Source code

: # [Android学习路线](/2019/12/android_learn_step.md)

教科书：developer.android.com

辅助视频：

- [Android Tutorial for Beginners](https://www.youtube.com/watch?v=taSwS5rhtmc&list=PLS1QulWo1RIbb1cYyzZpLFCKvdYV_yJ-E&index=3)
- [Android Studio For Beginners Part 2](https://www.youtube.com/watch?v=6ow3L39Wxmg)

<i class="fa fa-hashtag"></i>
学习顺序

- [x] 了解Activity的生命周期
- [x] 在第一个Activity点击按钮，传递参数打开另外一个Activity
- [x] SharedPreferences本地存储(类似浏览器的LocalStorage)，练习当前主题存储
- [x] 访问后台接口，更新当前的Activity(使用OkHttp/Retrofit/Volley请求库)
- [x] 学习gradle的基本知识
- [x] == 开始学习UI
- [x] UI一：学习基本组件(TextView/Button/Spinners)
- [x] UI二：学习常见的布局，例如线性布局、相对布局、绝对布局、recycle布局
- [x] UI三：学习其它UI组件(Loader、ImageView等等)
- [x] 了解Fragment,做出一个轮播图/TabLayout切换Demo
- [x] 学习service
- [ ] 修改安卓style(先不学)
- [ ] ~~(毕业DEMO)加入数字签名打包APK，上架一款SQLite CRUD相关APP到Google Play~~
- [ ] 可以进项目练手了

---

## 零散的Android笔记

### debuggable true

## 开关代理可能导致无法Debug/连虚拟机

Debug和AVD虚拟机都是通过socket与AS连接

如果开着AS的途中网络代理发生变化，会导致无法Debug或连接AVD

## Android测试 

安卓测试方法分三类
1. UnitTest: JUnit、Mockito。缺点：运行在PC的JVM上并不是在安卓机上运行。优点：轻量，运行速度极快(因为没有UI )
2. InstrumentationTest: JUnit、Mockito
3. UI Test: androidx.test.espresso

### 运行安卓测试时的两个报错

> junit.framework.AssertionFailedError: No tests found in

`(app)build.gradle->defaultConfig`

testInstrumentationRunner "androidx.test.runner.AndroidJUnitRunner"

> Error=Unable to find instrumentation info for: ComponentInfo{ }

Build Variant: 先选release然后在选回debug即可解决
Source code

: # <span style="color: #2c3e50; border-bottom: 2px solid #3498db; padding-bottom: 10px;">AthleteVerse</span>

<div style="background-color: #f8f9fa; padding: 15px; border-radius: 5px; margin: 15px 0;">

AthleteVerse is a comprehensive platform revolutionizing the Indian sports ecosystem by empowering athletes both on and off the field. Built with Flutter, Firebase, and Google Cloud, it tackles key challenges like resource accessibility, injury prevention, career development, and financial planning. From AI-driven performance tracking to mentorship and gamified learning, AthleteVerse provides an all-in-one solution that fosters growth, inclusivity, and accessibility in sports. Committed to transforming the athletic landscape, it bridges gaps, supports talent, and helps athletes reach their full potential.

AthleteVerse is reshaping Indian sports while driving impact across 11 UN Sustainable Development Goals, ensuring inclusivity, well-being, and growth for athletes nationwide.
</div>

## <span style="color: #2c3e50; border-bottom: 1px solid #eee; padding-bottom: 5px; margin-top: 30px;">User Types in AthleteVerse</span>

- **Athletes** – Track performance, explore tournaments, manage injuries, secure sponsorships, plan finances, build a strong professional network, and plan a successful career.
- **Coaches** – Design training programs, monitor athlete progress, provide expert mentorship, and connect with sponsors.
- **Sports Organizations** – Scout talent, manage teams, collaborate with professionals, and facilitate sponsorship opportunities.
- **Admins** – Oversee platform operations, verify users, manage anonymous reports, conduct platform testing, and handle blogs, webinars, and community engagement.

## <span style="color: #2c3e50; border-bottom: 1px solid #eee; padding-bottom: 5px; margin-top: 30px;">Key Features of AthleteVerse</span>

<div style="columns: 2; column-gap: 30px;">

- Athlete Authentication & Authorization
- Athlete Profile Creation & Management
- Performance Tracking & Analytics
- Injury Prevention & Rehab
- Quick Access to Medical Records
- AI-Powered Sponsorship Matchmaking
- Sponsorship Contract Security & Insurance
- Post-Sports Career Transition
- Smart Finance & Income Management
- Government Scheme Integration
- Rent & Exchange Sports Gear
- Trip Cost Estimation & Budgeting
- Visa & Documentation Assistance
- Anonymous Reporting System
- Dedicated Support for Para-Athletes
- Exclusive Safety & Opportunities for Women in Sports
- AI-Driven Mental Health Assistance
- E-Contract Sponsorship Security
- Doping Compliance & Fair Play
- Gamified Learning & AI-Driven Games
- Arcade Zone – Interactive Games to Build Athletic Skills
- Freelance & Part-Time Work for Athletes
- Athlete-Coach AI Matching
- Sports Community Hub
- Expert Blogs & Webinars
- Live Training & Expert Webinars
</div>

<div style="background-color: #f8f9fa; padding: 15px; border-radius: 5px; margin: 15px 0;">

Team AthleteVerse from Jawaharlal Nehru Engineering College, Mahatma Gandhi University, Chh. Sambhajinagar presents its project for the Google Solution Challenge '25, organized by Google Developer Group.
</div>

++++++++++++++++++++

Copy the entries above exactly. Miss none of them.

Exercise output ::
Source code

: # [Android学习路线](/2019/12/android_learn_step.md)

教科书：developer.android.com

辅助视频：

- [Android Tutorial for Beginners](https://www.youtube.com/watch?v=taSwS5rhtmc&list=PLS1QulWo1RIbb1cYyzZpLFCKvdYV_yJ-E&index=3)
- [Android Studio For Beginners Part 2](https://www.youtube.com/watch?v=6ow3L39Wxmg)

<i class="fa fa-hashtag"></i>
学习顺序

- [x] 了解Activity的生命周期
- [x] 在第一个Activity点击按钮，传递参数打开另外一个Activity
- [x] SharedPreferences本地存储(类似浏览器的LocalStorage)，练习当前主题存储
- [x] 访问后台接口，更新当前的Activity(使用OkHttp/Retrofit/Volley请求库)
- [x] 学习gradle的基本知识
- [x] == 开始学习UI
- [x] UI一：学习基本组件(TextView/Button/Spinners)
- [x] UI二：学习常见的布局，例如线性布局、相对布局、绝对布局、recycle布局
- [x] UI三：学习其它UI组件(Loader、ImageView等等)
- [x] 了解Fragment,做出一个轮播图/TabLayout切换Demo
- [x] 学习service
- [ ] 修改安卓style(先不学)
- [ ] ~~(毕业DEMO)加入数字签名打包APK，上架一款SQLite CRUD相关APP到Google Play~~
- [ ] 可以进项目练手了

---

## 零散的Android笔记

### debuggable true

## 开关代理可能导致无法Debug/连虚拟机

Debug和AVD虚拟机都是通过socket与AS连接

如果开着AS的途中网络代理发生变化，会导致无法Debug或连接AVD

## Android测试 

安卓测试方法分三类
1. UnitTest: JUnit、Mockito。缺点：运行在PC的JVM上并不是在安卓机上运行。优点：轻量，运行速度极快(因为没有UI )
2. InstrumentationTest: JUnit、Mockito
3. UI Test: androidx.test.espresso

### 运行安卓测试时的两个报错

> junit.framework.AssertionFailedError: No tests found in

`(app)build.gradle->defaultConfig`

testInstrumentationRunner "androidx.test.runner.AndroidJUnitRunner"

> Error=Unable to find instrumentation info for: ComponentInfo{ }

Build Variant: 先选release然后在选回debug即可解决
Source code

: # <span style="color: #2c3e50; border-bottom: 2px solid #3498db; padding-bottom: 10px;">AthleteVerse</span>

<div style="background-color: #f8f9fa; padding: 15px; border-radius: 5px; margin: 15px 0;">

AthleteVerse is a comprehensive platform revolutionizing the Indian sports ecosystem by empowering athletes both on and off the field. Built with Flutter, Firebase, and Google Cloud, it tackles key challenges like resource accessibility, injury prevention, career development, and financial planning. From AI-driven performance tracking to mentorship and gamified learning, AthleteVerse provides an all-in-one solution that fosters growth, inclusivity, and accessibility in sports. Committed to transforming the athletic landscape, it bridges gaps, supports talent, and helps athletes reach their full potential.

AthleteVerse is reshaping Indian sports while driving impact across 11 UN Sustainable Development Goals, ensuring inclusivity, well-being, and growth for athletes nationwide.
</div>

## <span style="color: #2c3e50; border-bottom: 1px solid #eee; padding-bottom: 5px; margin-top: 30px;">User Types in AthleteVerse</span>

- **Athletes** – Track performance, explore tournaments, manage injuries, secure sponsorships, plan finances, build a strong professional network, and plan a successful career.
- **Coaches** – Design training programs, monitor athlete progress, provide expert mentorship, and connect with sponsors.
- **Sports Organizations** – Scout talent, manage teams, collaborate with professionals, and facilitate sponsorship opportunities.
- **Admins** – Oversee platform operations, verify users, manage anonymous reports, conduct platform testing, and handle blogs, webinars, and community engagement.

## <span style="color: #2c3e50; border-bottom: 1px solid #eee; padding-bottom: 5px; margin-top: 30px;">Key Features of AthleteVerse</span>

<div style="columns: 2; column-gap: 30px;">

- Athlete Authentication & Authorization
- Athlete Profile Creation & Management
- Performance Tracking & Analytics
- Injury Prevention & Rehab
- Quick Access to Medical Records
- AI-Powered Sponsorship Matchmaking
- Sponsorship Contract Security & Insurance
- Post-Sports Career Transition
- Smart Finance & Income Management
- Government Scheme Integration
- Rent & Exchange Sports Gear
- Trip Cost Estimation & Budgeting
- Visa & Documentation Assistance
- Anonymous Reporting System
- Dedicated Support for Para-Athletes
- Exclusive Safety & Opportunities for Women in Sports
- AI-Driven Mental Health Assistance
- E-Contract Sponsorship Security
- Doping Compliance & Fair Play
- Gamified Learning & AI-Driven Games
- Arcade Zone – Interactive Games to Build Athletic Skills
- Freelance & Part-Time Work for Athletes
- Athlete-Coach AI Matching
- Sports Community Hub
- Expert Blogs & Webinars
- Live Training & Expert Webinars
</div>

<div style="background-color: #f8f9fa; padding: 15px; border-radius: 5px; margin: 15px 0;">

Team AthleteVerse from Jawaharlal Nehru Engineering College, Mahatma Gandhi University, Chh. Sambhajinagar presents its project for the Google Solution Challenge '25, organized by Google Developer Group.
</div>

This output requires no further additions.